*** Block opens ***

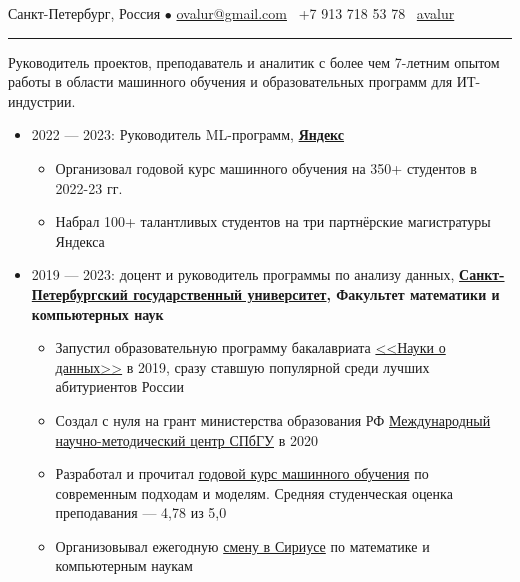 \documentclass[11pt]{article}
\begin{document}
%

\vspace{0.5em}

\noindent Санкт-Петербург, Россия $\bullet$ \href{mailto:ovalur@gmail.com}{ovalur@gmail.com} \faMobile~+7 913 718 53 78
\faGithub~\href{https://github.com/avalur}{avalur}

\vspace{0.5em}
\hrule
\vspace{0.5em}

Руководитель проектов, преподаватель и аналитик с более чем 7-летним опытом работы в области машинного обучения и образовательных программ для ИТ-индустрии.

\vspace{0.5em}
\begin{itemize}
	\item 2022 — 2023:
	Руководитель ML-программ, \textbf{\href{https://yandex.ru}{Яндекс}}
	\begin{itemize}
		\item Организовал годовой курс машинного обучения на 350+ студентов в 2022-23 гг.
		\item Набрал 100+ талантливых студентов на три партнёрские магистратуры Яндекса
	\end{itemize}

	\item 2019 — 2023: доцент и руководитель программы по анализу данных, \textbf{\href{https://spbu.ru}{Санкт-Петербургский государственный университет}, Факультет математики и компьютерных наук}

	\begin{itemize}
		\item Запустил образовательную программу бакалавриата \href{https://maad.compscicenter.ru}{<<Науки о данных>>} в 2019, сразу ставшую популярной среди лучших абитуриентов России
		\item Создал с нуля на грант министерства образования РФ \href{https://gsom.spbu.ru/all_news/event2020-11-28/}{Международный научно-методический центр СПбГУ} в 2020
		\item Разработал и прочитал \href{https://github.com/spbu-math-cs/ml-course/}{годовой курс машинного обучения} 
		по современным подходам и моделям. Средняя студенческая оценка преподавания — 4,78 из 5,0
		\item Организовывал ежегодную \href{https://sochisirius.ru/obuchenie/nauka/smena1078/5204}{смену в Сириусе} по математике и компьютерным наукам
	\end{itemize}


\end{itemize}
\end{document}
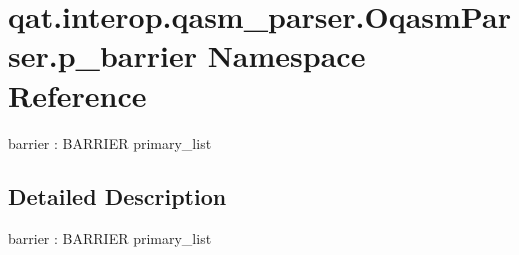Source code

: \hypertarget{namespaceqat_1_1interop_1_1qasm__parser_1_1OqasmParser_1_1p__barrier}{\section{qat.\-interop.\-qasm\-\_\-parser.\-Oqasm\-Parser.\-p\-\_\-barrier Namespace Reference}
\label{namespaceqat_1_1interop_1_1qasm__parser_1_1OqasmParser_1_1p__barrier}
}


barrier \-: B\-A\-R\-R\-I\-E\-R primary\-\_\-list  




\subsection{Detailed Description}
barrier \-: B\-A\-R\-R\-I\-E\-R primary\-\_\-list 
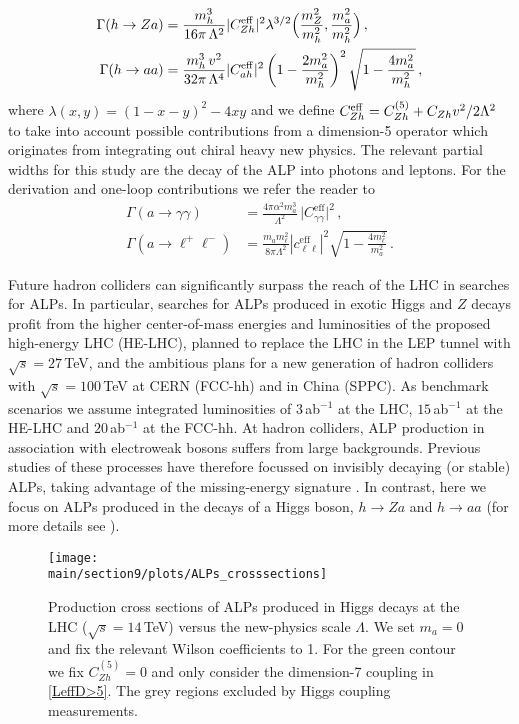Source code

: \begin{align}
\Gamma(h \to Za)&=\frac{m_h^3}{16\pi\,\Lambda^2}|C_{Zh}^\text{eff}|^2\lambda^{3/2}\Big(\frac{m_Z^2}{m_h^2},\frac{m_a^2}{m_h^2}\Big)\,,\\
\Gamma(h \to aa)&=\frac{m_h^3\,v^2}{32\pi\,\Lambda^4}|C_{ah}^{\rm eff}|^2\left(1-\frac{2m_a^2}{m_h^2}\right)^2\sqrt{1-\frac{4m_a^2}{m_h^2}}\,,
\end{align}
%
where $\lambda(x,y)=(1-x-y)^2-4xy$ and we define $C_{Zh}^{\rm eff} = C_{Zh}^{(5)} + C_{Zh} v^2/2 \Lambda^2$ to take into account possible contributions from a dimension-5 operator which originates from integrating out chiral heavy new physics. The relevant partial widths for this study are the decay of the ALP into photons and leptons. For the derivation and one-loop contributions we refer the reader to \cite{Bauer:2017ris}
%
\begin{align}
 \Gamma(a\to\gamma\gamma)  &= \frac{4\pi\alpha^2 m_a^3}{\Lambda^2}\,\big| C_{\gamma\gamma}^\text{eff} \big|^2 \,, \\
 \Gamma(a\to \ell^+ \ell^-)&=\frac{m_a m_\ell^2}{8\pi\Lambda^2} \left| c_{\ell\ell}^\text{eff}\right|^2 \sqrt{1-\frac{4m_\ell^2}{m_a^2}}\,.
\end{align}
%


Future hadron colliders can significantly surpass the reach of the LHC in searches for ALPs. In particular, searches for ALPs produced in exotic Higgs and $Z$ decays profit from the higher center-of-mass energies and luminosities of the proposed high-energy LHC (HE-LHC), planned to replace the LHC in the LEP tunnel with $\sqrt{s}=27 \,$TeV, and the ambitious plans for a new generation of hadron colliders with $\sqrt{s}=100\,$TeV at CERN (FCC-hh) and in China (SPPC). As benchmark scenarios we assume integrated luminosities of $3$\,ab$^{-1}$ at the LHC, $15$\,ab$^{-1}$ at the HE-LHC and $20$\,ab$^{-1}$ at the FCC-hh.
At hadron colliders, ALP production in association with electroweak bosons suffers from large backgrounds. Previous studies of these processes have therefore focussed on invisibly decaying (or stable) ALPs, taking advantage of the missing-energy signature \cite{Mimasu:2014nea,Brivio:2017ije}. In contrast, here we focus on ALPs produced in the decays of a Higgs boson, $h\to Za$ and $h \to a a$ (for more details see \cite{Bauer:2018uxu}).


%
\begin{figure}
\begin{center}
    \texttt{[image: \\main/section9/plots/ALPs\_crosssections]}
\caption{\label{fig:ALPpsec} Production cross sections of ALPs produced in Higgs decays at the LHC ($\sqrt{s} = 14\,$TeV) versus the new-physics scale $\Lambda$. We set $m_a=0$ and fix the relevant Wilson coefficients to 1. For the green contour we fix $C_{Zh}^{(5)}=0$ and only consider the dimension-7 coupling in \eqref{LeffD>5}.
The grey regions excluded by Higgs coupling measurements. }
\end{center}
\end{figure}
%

*** Block closes ***

[What you will do]
Would you transcribe all of the data exactly, apart from its pictures?

[Exercise output]
 \documentclass[11pt]{article}
\begin{document}
%

\vspace{0.5em}

\noindent Санкт-Петербург, Россия $\bullet$ \href{mailto:ovalur@gmail.com}{ovalur@gmail.com} \faMobile~+7 913 718 53 78
\faGithub~\href{https://github.com/avalur}{avalur}

\vspace{0.5em}
\hrule
\vspace{0.5em}

Руководитель проектов, преподаватель и аналитик с более чем 7-летним опытом работы в области машинного обучения и образовательных программ для ИТ-индустрии.

\vspace{0.5em}
\begin{itemize}
	\item 2022 — 2023:
	Руководитель ML-программ, \textbf{\href{https://yandex.ru}{Яндекс}}
	\begin{itemize}
		\item Организовал годовой курс машинного обучения на 350+ студентов в 2022-23 гг.
		\item Набрал 100+ талантливых студентов на три партнёрские магистратуры Яндекса
	\end{itemize}

	\item 2019 — 2023: доцент и руководитель программы по анализу данных, \textbf{\href{https://spbu.ru}{Санкт-Петербургский государственный университет}, Факультет математики и компьютерных наук}

	\begin{itemize}
		\item Запустил образовательную программу бакалавриата \href{https://maad.compscicenter.ru}{<<Науки о данных>>} в 2019, сразу ставшую популярной среди лучших абитуриентов России
		\item Создал с нуля на грант министерства образования РФ \href{https://gsom.spbu.ru/all_news/event2020-11-28/}{Международный научно-методический центр СПбГУ} в 2020
		\item Разработал и прочитал \href{https://github.com/spbu-math-cs/ml-course/}{годовой курс машинного обучения} 
		по современным подходам и моделям. Средняя студенческая оценка преподавания — 4,78 из 5,0
		\item Организовывал ежегодную \href{https://sochisirius.ru/obuchenie/nauka/smena1078/5204}{смену в Сириусе} по математике и компьютерным наукам
	\end{itemize}


\end{itemize}
\end{document}
Source code

: \hypertarget{namespaceqat_1_1interop_1_1qasm__parser_1_1OqasmParser_1_1p__barrier}{\section{qat.\-interop.\-qasm\-\_\-parser.\-Oqasm\-Parser.\-p\-\_\-barrier Namespace Reference}
\label{namespaceqat_1_1interop_1_1qasm__parser_1_1OqasmParser_1_1p__barrier}
}


barrier \-: B\-A\-R\-R\-I\-E\-R primary\-\_\-list  




\subsection{Detailed Description}
barrier \-: B\-A\-R\-R\-I\-E\-R primary\-\_\-list 
Source code

: \begin{align}
\Gamma(h \to Za)&=\frac{m_h^3}{16\pi\,\Lambda^2}|C_{Zh}^\text{eff}|^2\lambda^{3/2}\Big(\frac{m_Z^2}{m_h^2},\frac{m_a^2}{m_h^2}\Big)\,,\\
\Gamma(h \to aa)&=\frac{m_h^3\,v^2}{32\pi\,\Lambda^4}|C_{ah}^{\rm eff}|^2\left(1-\frac{2m_a^2}{m_h^2}\right)^2\sqrt{1-\frac{4m_a^2}{m_h^2}}\,,
\end{align}
%
where $\lambda(x,y)=(1-x-y)^2-4xy$ and we define $C_{Zh}^{\rm eff} = C_{Zh}^{(5)} + C_{Zh} v^2/2 \Lambda^2$ to take into account possible contributions from a dimension-5 operator which originates from integrating out chiral heavy new physics. The relevant partial widths for this study are the decay of the ALP into photons and leptons. For the derivation and one-loop contributions we refer the reader to \cite{Bauer:2017ris}
%
\begin{align}
 \Gamma(a\to\gamma\gamma)  &= \frac{4\pi\alpha^2 m_a^3}{\Lambda^2}\,\big| C_{\gamma\gamma}^\text{eff} \big|^2 \,, \\
 \Gamma(a\to \ell^+ \ell^-)&=\frac{m_a m_\ell^2}{8\pi\Lambda^2} \left| c_{\ell\ell}^\text{eff}\right|^2 \sqrt{1-\frac{4m_\ell^2}{m_a^2}}\,.
\end{align}
%


Future hadron colliders can significantly surpass the reach of the LHC in searches for ALPs. In particular, searches for ALPs produced in exotic Higgs and $Z$ decays profit from the higher center-of-mass energies and luminosities of the proposed high-energy LHC (HE-LHC), planned to replace the LHC in the LEP tunnel with $\sqrt{s}=27 \,$TeV, and the ambitious plans for a new generation of hadron colliders with $\sqrt{s}=100\,$TeV at CERN (FCC-hh) and in China (SPPC). As benchmark scenarios we assume integrated luminosities of $3$\,ab$^{-1}$ at the LHC, $15$\,ab$^{-1}$ at the HE-LHC and $20$\,ab$^{-1}$ at the FCC-hh.
At hadron colliders, ALP production in association with electroweak bosons suffers from large backgrounds. Previous studies of these processes have therefore focussed on invisibly decaying (or stable) ALPs, taking advantage of the missing-energy signature \cite{Mimasu:2014nea,Brivio:2017ije}. In contrast, here we focus on ALPs produced in the decays of a Higgs boson, $h\to Za$ and $h \to a a$ (for more details see \cite{Bauer:2018uxu}).


%
\begin{figure}
\begin{center}
    \texttt{[image: \\main/section9/plots/ALPs\_crosssections]}
\caption{\label{fig:ALPpsec} Production cross sections of ALPs produced in Higgs decays at the LHC ($\sqrt{s} = 14\,$TeV) versus the new-physics scale $\Lambda$. We set $m_a=0$ and fix the relevant Wilson coefficients to 1. For the green contour we fix $C_{Zh}^{(5)}=0$ and only consider the dimension-7 coupling in \eqref{LeffD>5}.
The grey regions excluded by Higgs coupling measurements. }
\end{center}
\end{figure}
%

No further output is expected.